Some lines hold the string "problem". Copy all of them from the material that follows.
───
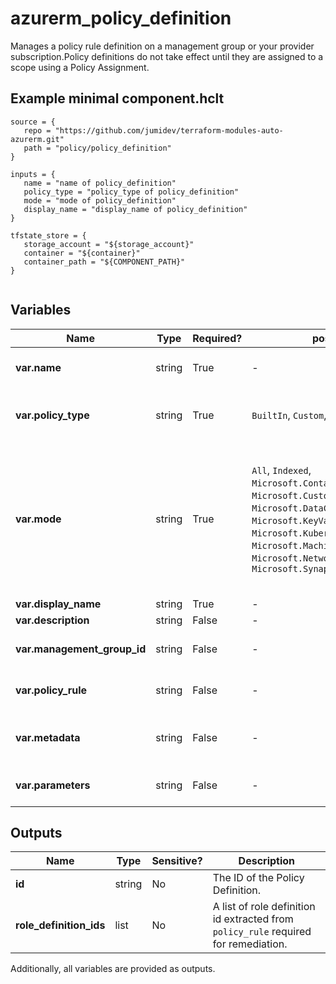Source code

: # azurerm_policy_definition

Manages a policy rule definition on a management group or your provider subscription.Policy definitions do not take effect until they are assigned to a scope using a Policy Assignment.

## Example minimal component.hclt

```hcl
source = {
   repo = "https://github.com/jumidev/terraform-modules-auto-azurerm.git" 
   path = "policy/policy_definition" 
}

inputs = {
   name = "name of policy_definition" 
   policy_type = "policy_type of policy_definition" 
   mode = "mode of policy_definition" 
   display_name = "display_name of policy_definition" 
}

tfstate_store = {
   storage_account = "${storage_account}" 
   container = "${container}" 
   container_path = "${COMPONENT_PATH}" 
}


```

## Variables

| Name | Type | Required? |  possible values |  Description |
| ---- | ---- | --------- |  ----------- | ----------- |
| **var.name** | string | True | -  |  The name of the policy definition. Changing this forces a new resource to be created. | 
| **var.policy_type** | string | True | `BuiltIn`, `Custom`, `NotSpecified`, `Static`  |  The policy type. Possible values are `BuiltIn`, `Custom`, `NotSpecified` and `Static`. Changing this forces a new resource to be created. | 
| **var.mode** | string | True | `All`, `Indexed`, `Microsoft.ContainerService.Data`, `Microsoft.CustomerLockbox.Data`, `Microsoft.DataCatalog.Data`, `Microsoft.KeyVault.Data`, `Microsoft.Kubernetes.Data`, `Microsoft.MachineLearningServices.Data`, `Microsoft.Network.Data`, `Microsoft.Synapse.Data`  |  The policy resource manager mode that allows you to specify which resource types will be evaluated. Possible values are `All`, `Indexed`, `Microsoft.ContainerService.Data`, `Microsoft.CustomerLockbox.Data`, `Microsoft.DataCatalog.Data`, `Microsoft.KeyVault.Data`, `Microsoft.Kubernetes.Data`, `Microsoft.MachineLearningServices.Data`, `Microsoft.Network.Data` and `Microsoft.Synapse.Data`. | 
| **var.display_name** | string | True | -  |  The display name of the policy definition. | 
| **var.description** | string | False | -  |  The description of the policy definition. | 
| **var.management_group_id** | string | False | -  |  The id of the Management Group where this policy should be defined. Changing this forces a new resource to be created. | 
| **var.policy_rule** | string | False | -  |  The policy rule for the policy definition. This is a JSON string representing the rule that contains an if and a then block. | 
| **var.metadata** | string | False | -  |  The metadata for the policy definition. This is a JSON string representing additional metadata that should be stored with the policy definition. | 
| **var.parameters** | string | False | -  |  Parameters for the policy definition. This field is a JSON string that allows you to parameterize your policy definition. | 



## Outputs

| Name | Type | Sensitive? | Description |
| ---- | ---- | --------- | --------- |
| **id** | string | No  | The ID of the Policy Definition. | 
| **role_definition_ids** | list | No  | A list of role definition id extracted from `policy_rule` required for remediation. | 

Additionally, all variables are provided as outputs.
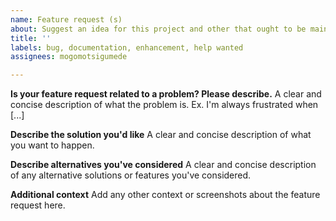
 ```yaml
---
name: Feature request (s)
about: Suggest an idea for this project and other that ought to be maintained
title: ''
labels: bug, documentation, enhancement, help wanted
assignees: mogomotsigumede

---
```


**Is your feature request related to a problem? Please describe.**
A clear and concise description of what the problem is. Ex. I'm always frustrated when [...]

**Describe the solution you'd like**
A clear and concise description of what you want to happen.

**Describe alternatives you've considered**
A clear and concise description of any alternative solutions or features you've considered.

**Additional context**
Add any other context or screenshots about the feature request here.
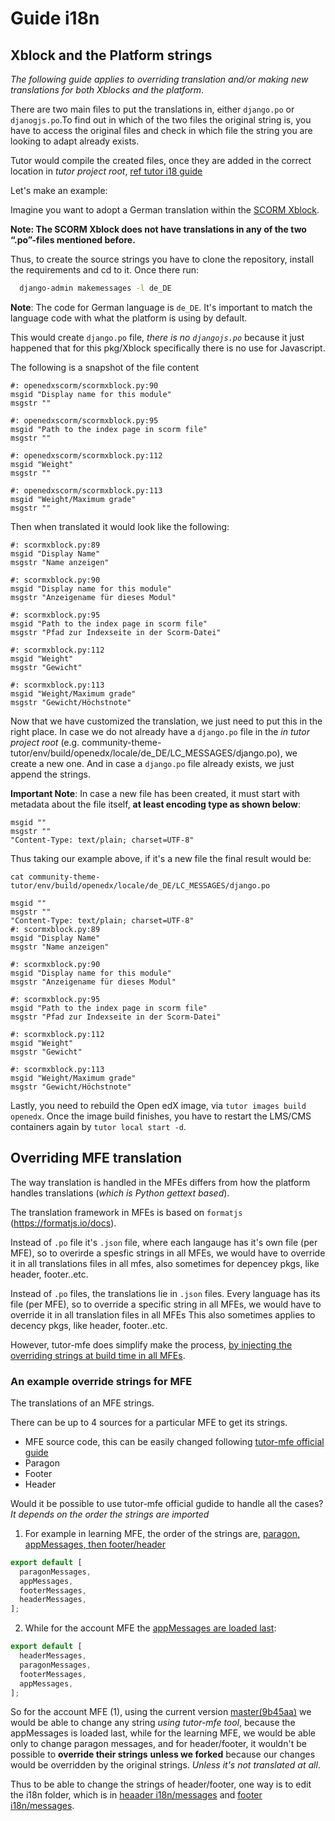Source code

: # Guide i18n

## Xblock and the Platform strings

_The following guide applies to overriding translation and/or making new translations for both Xblocks and the platform_.

There are two main files to put the translations in, either `django.po` or `djanogjs.po`.To find out in which of the two files the original string is, you have to access the original files and check in which file the string you are looking to adapt already exists.

Tutor would compile the created files, once they are added in the correct location in _tutor project root_, [ref tutor i18 guide](https://docs.tutor.overhang.io/configuration.html#adding-custom-translations)

Let's make an example:

Imagine you want to adopt a German translation within the [SCORM Xblock](https://github.com/overhangio/openedx-scorm-xblock).

**Note: The SCORM Xblock does not have translations in any of the two “.po”-files mentioned before.**

Thus, to create the source strings you have to clone the repository, install the requirements and cd to it. Once there run:

```bash
  django-admin makemessages -l de_DE
```

**Note**: The code for German language is `de_DE`. It's important to match the language code with what the platform is using by default.

This would create `django.po` file, _there is no `djangojs.po`_ because it just happened that for this pkg/Xblock specifically there is no use for Javascript.

The following is a snapshot of the file content

```gettext
#: openedxscorm/scormxblock.py:90
msgid "Display name for this module"
msgstr ""

#: openedxscorm/scormxblock.py:95
msgid "Path to the index page in scorm file"
msgstr ""

#: openedxscorm/scormxblock.py:112
msgid "Weight"
msgstr ""

#: openedxscorm/scormxblock.py:113
msgid "Weight/Maximum grade"
msgstr ""

```

Then when translated it would look like the following:

```gettext
#: scormxblock.py:89
msgid "Display Name"
msgstr "Name anzeigen"

#: scormxblock.py:90
msgid "Display name for this module"
msgstr "Anzeigename für dieses Modul"

#: scormxblock.py:95
msgid "Path to the index page in scorm file"
msgstr "Pfad zur Indexseite in der Scorm-Datei"

#: scormxblock.py:112
msgid "Weight"
msgstr "Gewicht"

#: scormxblock.py:113
msgid "Weight/Maximum grade"
msgstr "Gewicht/Höchstnote"

```

Now that we have customized the translation, we just need to put this in the right place. In case we do not already have a `django.po` file in the _in tutor project root_ (e.g. community-theme-tutor/env/build/openedx/locale/de_DE/LC_MESSAGES/django.po), we create a new one. And in case a `django.po` file already exists, we just append the strings.

**Important Note**: In case a new file has been created, it must start with metadata about the file itself, **at least encoding type as shown below**:

```
msgid ""
msgstr ""
"Content-Type: text/plain; charset=UTF-8"
```

Thus taking our example above, if it's a new file the final result would be:

`cat community-theme-tutor/env/build/openedx/locale/de_DE/LC_MESSAGES/django.po`

```
msgid ""
msgstr ""
"Content-Type: text/plain; charset=UTF-8"
#: scormxblock.py:89
msgid "Display Name"
msgstr "Name anzeigen"

#: scormxblock.py:90
msgid "Display name for this module"
msgstr "Anzeigename für dieses Modul"

#: scormxblock.py:95
msgid "Path to the index page in scorm file"
msgstr "Pfad zur Indexseite in der Scorm-Datei"

#: scormxblock.py:112
msgid "Weight"
msgstr "Gewicht"

#: scormxblock.py:113
msgid "Weight/Maximum grade"
msgstr "Gewicht/Höchstnote"

```

Lastly, you need to rebuild the Open edX image, via `tutor images build openedx`. Once the image build finishes,  you have to restart the LMS/CMS containers again by `tutor local start -d`.

## Overriding MFE translation

The way translation is handled in the MFEs differs from how the platform handles translations (_which is Python gettext based_).

The translation framework in MFEs is based on `formatjs` (https://formatjs.io/docs).

Instead of `.po` file it's `.json` file, where each langauge has it's own file (per MFE), so to overirde a spesfic strings in all MFEs, we would have to override it in all translations files in all mfes, also sometimes for depencey pkgs, like header, footer..etc.

Instead of `.po` files, the translations lie in  `.json` files. Every language has its file (per MFE), so to override a specific string in all MFEs, we would have to override it in all translation files in all MFEs This also sometimes applies to decency pkgs, like header, footer..etc.


However, tutor-mfe does simplify make the process, [by injecting the overriding strings at build time in all MFEs](https://github.com/overhangio/tutor-mfe/blob/master/tutormfe/templates/mfe/build/mfe/i18n/i18n-merge.js).


### An example override strings for MFE

The translations of an MFE strings.

There can be up to 4 sources for a particular MFE to get its strings.

- MFE source code, this can be easily changed following [tutor-mfe official guide](https://github.com/overhangio/tutor-mfe#adding-custom-translations-to-your-mfes)
- Paragon
- Footer
- Header
 
Would it be possible to use tutor-mfe official gudide to handle all the cases? _It depends on the order the strings are imported_

1. For example in learning MFE, the order of the strings are, [paragon, appMessages, then footer/header](https://github.com/openedx/frontend-app-learning/blob/d2df9241c321dbd8d73b5209aedee03d638c2644/src/i18n/index.js#L40-L44)
```js
export default [
  paragonMessages,
  appMessages,
  footerMessages,
  headerMessages,
];
```

2. While for the account MFE the [appMessages are loaded last](https://github.com/openedx/frontend-app-account/blob/9b45aa3bc9415c6c9e89d7364e1772396a160135/src/i18n/index.js#L39-L44):
```js
export default [
  headerMessages,
  paragonMessages,
  footerMessages,
  appMessages,
];
``` 

So for the account MFE (1), using the current version [master(9b45aa)](https://github.com/openedx/frontend-app-account/tree/9b45aa3bc9415c6c9e89d7364e1772396a160135) we would be able to change any string _using tutor-mfe tool_, because the appMessages is loaded last, while for the learning MFE, we would be able only to change paragon messages, and for header/footer, it wouldn't be possible to **override their strings** **unless we forked** because our changes would be overridden by the original strings. _Unless it's not translated at all_.

Thus to be able to change the strings of header/footer, one way is to edit the i18n folder, which is in [heaader i18n/messages](https://github.com/openedx/frontend-component-header/tree/936c8714b7fcf8d40a25583f1f8d7bb112afb49e/src/i18n/messages) and [footer i18n/messages](https://github.com/openedx/frontend-component-footer/tree/master/src/i18n/messages).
───
§ Answer section
**Is your feature request related to a problem? Please describe.**
A clear and concise description of what the problem is. Ex. I'm always frustrated when [...]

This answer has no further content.